Activity | An exact copy of the listing below is required, minus its pictures.

Available records |

______

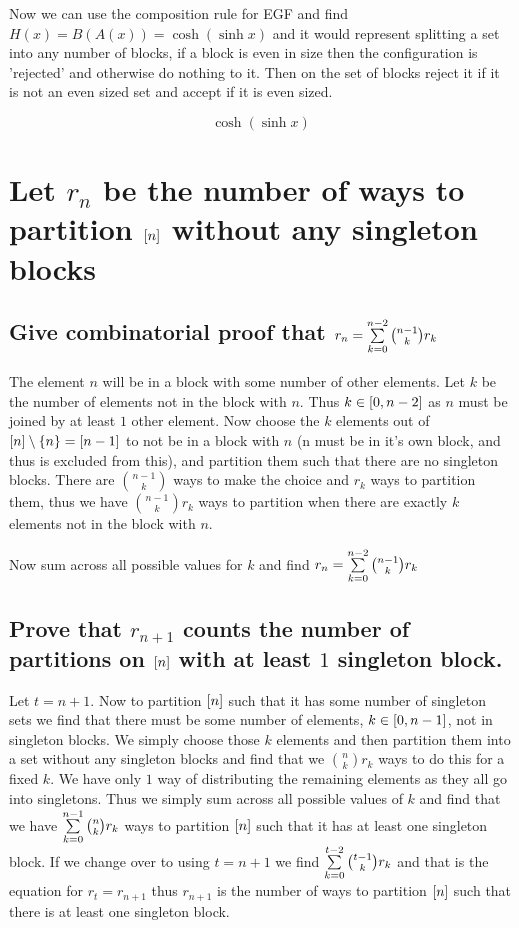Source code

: \documentclass{article}
\theoremstyle{definition}
\begin{document}
Now we can use the composition rule for EGF and find $H(x) = B(A(x)) = \cosh(\sinh x)$ and it would represent splitting a set into any number of blocks, if a block is even in size then the configuration is 'rejected' and otherwise do nothing to it. Then on the set of blocks reject it if it is not an even sized set and accept if it is even sized.

\[\cosh(\sinh x)\]

\section{Let $r_n$ be the number of ways to partition $\left[ n \right]$ without any singleton blocks}
\subsection{Give combinatorial proof that $r_n=\sum\limits_{k=0}^{n-2}  {\binom{n-1}kr_k} $}

The element $n$ will be in a block with some number of other elements. Let $k$ be the number of elements not in the block with $n$. Thus $k\in\left[ {0} , {n-2} \right]$ as $n$ must be joined by at least $1$ other element. Now choose the $k$ elements out of $\left[ n \right]\setminus \left\{ {n} \right\} = \left[ n-1 \right]$ to not be in a block with $n$ (n must be in it's own block, and thus is excluded from this), and partition them such that there are no singleton blocks. There are $\binom{n-1}k$ ways to make the choice and $r_k$ ways to partition them, thus we have $\binom{n-1}kr_k$ ways to partition when there are exactly $k$ elements not in the block with $n$.

Now sum across all possible values for $k$ and find $r_n=\sum\limits_{k=0}^{n-2}  {\binom{n-1}{k}r_k} $

\subsection{Prove that $r_{n+1}$ counts the number of partitions on $\left[ n \right]$ with at least $1$ singleton block.}
Let $t=n+1$. Now to partition $\left[ n \right]$ such that it has some number of singleton sets we find that there must be some number of elements, $k \in \left[ {0} , {n-1} \right]$, not in singleton blocks. We simply choose those $k$ elements and then partition them into a set without any singleton blocks and find that we $\binom nkr_k$ ways to do this for a fixed $k$. We have only $1$ way of distributing the remaining elements as they all go into singletons. Thus we simply sum across all possible values of $k$ and find that we have $\sum\limits_{k=0}^{n-1}  {\binom nk r_k} $ ways to partition $\left[ n \right]$ such that it has at least one singleton block. If we change over to using $t=n+1$ we find $\sum\limits_{k=0}^{t-2}  {\binom {t-1}kr_k} $ and that is the equation for $r_t = r_{n+1}$ thus $r_{n+1}$ is the number of ways to partition $\left[ n \right]$ such that there is at least one singleton block.
\end{document}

______

Response to the task |
Source code

: \documentclass{article}
\theoremstyle{definition}
\begin{document}
Now we can use the composition rule for EGF and find $H(x) = B(A(x)) = \cosh(\sinh x)$ and it would represent splitting a set into any number of blocks, if a block is even in size then the configuration is 'rejected' and otherwise do nothing to it. Then on the set of blocks reject it if it is not an even sized set and accept if it is even sized.

\[\cosh(\sinh x)\]

\section{Let $r_n$ be the number of ways to partition $\left[ n \right]$ without any singleton blocks}
\subsection{Give combinatorial proof that $r_n=\sum\limits_{k=0}^{n-2}  {\binom{n-1}kr_k} $}

The element $n$ will be in a block with some number of other elements. Let $k$ be the number of elements not in the block with $n$. Thus $k\in\left[ {0} , {n-2} \right]$ as $n$ must be joined by at least $1$ other element. Now choose the $k$ elements out of $\left[ n \right]\setminus \left\{ {n} \right\} = \left[ n-1 \right]$ to not be in a block with $n$ (n must be in it's own block, and thus is excluded from this), and partition them such that there are no singleton blocks. There are $\binom{n-1}k$ ways to make the choice and $r_k$ ways to partition them, thus we have $\binom{n-1}kr_k$ ways to partition when there are exactly $k$ elements not in the block with $n$.

Now sum across all possible values for $k$ and find $r_n=\sum\limits_{k=0}^{n-2}  {\binom{n-1}{k}r_k} $

\subsection{Prove that $r_{n+1}$ counts the number of partitions on $\left[ n \right]$ with at least $1$ singleton block.}
Let $t=n+1$. Now to partition $\left[ n \right]$ such that it has some number of singleton sets we find that there must be some number of elements, $k \in \left[ {0} , {n-1} \right]$, not in singleton blocks. We simply choose those $k$ elements and then partition them into a set without any singleton blocks and find that we $\binom nkr_k$ ways to do this for a fixed $k$. We have only $1$ way of distributing the remaining elements as they all go into singletons. Thus we simply sum across all possible values of $k$ and find that we have $\sum\limits_{k=0}^{n-1}  {\binom nk r_k} $ ways to partition $\left[ n \right]$ such that it has at least one singleton block. If we change over to using $t=n+1$ we find $\sum\limits_{k=0}^{t-2}  {\binom {t-1}kr_k} $ and that is the equation for $r_t = r_{n+1}$ thus $r_{n+1}$ is the number of ways to partition $\left[ n \right]$ such that there is at least one singleton block.
\end{document}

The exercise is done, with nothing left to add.